### [Assignment]
Reproduce every line below exactly as written; do not include the images.
########
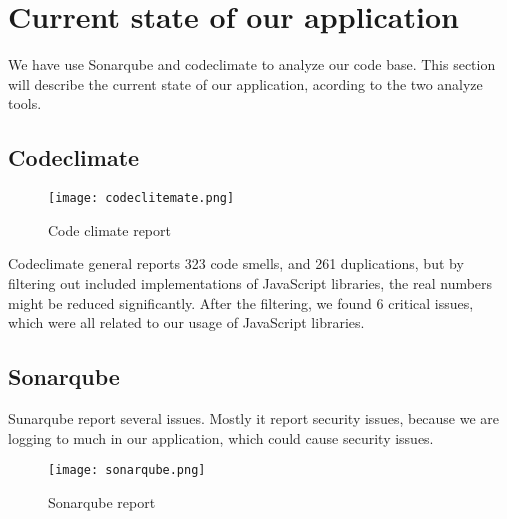 \section{Current state of our application}

We have use Sonarqube and codeclimate to analyze our code base. This section will describe the current state of our application, acording to the two analyze tools.

\subsection*{Codeclimate}

\begin{figure}[H]
	\centering
	\texttt{[image: codeclitemate.png]}
	\caption{Code climate report}
	\label{fig:Code climate}
\end{figure}

Codeclimate general reports 323 code smells, and 261 duplications,
but by filtering out included implementations of JavaScript libraries, the real numbers might be reduced significantly.
After the filtering, we found 6 critical issues, which were all related to our usage of JavaScript libraries.

\subsection*{Sonarqube}
Sunarqube report several issues. Mostly it report security issues, because we are logging to much in our application, which could cause security issues.
\begin{figure}[H]
	\centering
	\texttt{[image: sonarqube.png]}
	\caption{Sonarqube report}
	\label{fig:Sonarqube}
\end{figure}
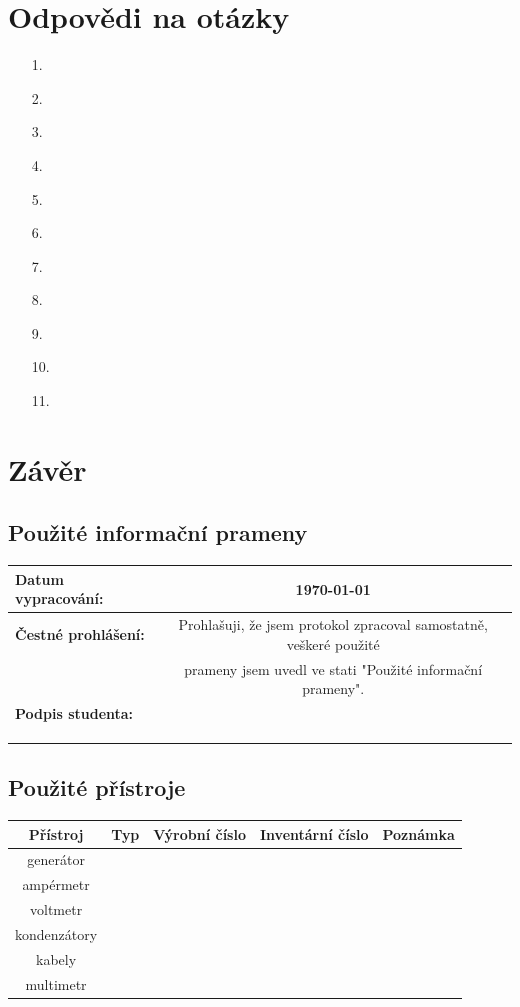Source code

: \documentclass[a4paper,12pt]{report}
\begin{document}
\chapter*{Odpovědi na otázky}
\begin{itemize}
 \item [1.]{}
 \item [2.]{}
 \item [3.]{}
 \item [4.]{}
 \item [5.]{}
 \item [6.]{}
 \item [7.]{}
 \item [8.]{}
 \item [9.]{}
 \item [10.]{}
 \item [11.]{}
\end{itemize}
\newpage
\chapter*{Závěr}
\section*{Použité informační prameny}
\begin{tabular}{|l|c|}
\hline
\textbf{Datum vypracování:} & \today \\\hline
\textbf{Čestné prohlášení:} & Prohlašuji, že jsem protokol zpracoval samostatně, veškeré použité \\
                            & prameny jsem uvedl ve stati "Použité informační prameny". \\\hline
\textbf{Podpis studenta:}   & \\
							& \\
							& \\
							& \\\hline
\end{tabular}
\section*{Použité přístroje}
	\begin{tabular}{|c|c|c|c|c|}
\hline
Přístroj     & Typ & Výrobní číslo & Inventární číslo & Poznámka \\\hline
generátor    &     &               &                  &          \\\hline
ampérmetr    &     &               &                  &          \\\hline
voltmetr     &     &               &                  &          \\\hline
kondenzátory &     &               &                  &          \\\hline
kabely       &     &               &                  &          \\\hline
multimetr    &     &               &                  &          \\\hline
	\end{tabular}
\end{document}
########
### [Response to this task]
 \section{Current state of our application}

We have use Sonarqube and codeclimate to analyze our code base. This section will describe the current state of our application, acording to the two analyze tools.

\subsection*{Codeclimate}

\begin{figure}[H]
	\centering
	\texttt{[image: codeclitemate.png]}
	\caption{Code climate report}
	\label{fig:Code climate}
\end{figure}

Codeclimate general reports 323 code smells, and 261 duplications,
but by filtering out included implementations of JavaScript libraries, the real numbers might be reduced significantly.
After the filtering, we found 6 critical issues, which were all related to our usage of JavaScript libraries.

\subsection*{Sonarqube}
Sunarqube report several issues. Mostly it report security issues, because we are logging to much in our application, which could cause security issues.
\begin{figure}[H]
	\centering
	\texttt{[image: sonarqube.png]}
	\caption{Sonarqube report}
	\label{fig:Sonarqube}
\end{figure}
Source code

: \documentclass[a4paper,12pt]{report}
\begin{document}
\chapter*{Odpovědi na otázky}
\begin{itemize}
 \item [1.]{}
 \item [2.]{}
 \item [3.]{}
 \item [4.]{}
 \item [5.]{}
 \item [6.]{}
 \item [7.]{}
 \item [8.]{}
 \item [9.]{}
 \item [10.]{}
 \item [11.]{}
\end{itemize}
\newpage
\chapter*{Závěr}
\section*{Použité informační prameny}
\begin{tabular}{|l|c|}
\hline
\textbf{Datum vypracování:} & \today \\\hline
\textbf{Čestné prohlášení:} & Prohlašuji, že jsem protokol zpracoval samostatně, veškeré použité \\
                            & prameny jsem uvedl ve stati "Použité informační prameny". \\\hline
\textbf{Podpis studenta:}   & \\
							& \\
							& \\
							& \\\hline
\end{tabular}
\section*{Použité přístroje}
	\begin{tabular}{|c|c|c|c|c|}
\hline
Přístroj     & Typ & Výrobní číslo & Inventární číslo & Poznámka \\\hline
generátor    &     &               &                  &          \\\hline
ampérmetr    &     &               &                  &          \\\hline
voltmetr     &     &               &                  &          \\\hline
kondenzátory &     &               &                  &          \\\hline
kabely       &     &               &                  &          \\\hline
multimetr    &     &               &                  &          \\\hline
	\end{tabular}
\end{document}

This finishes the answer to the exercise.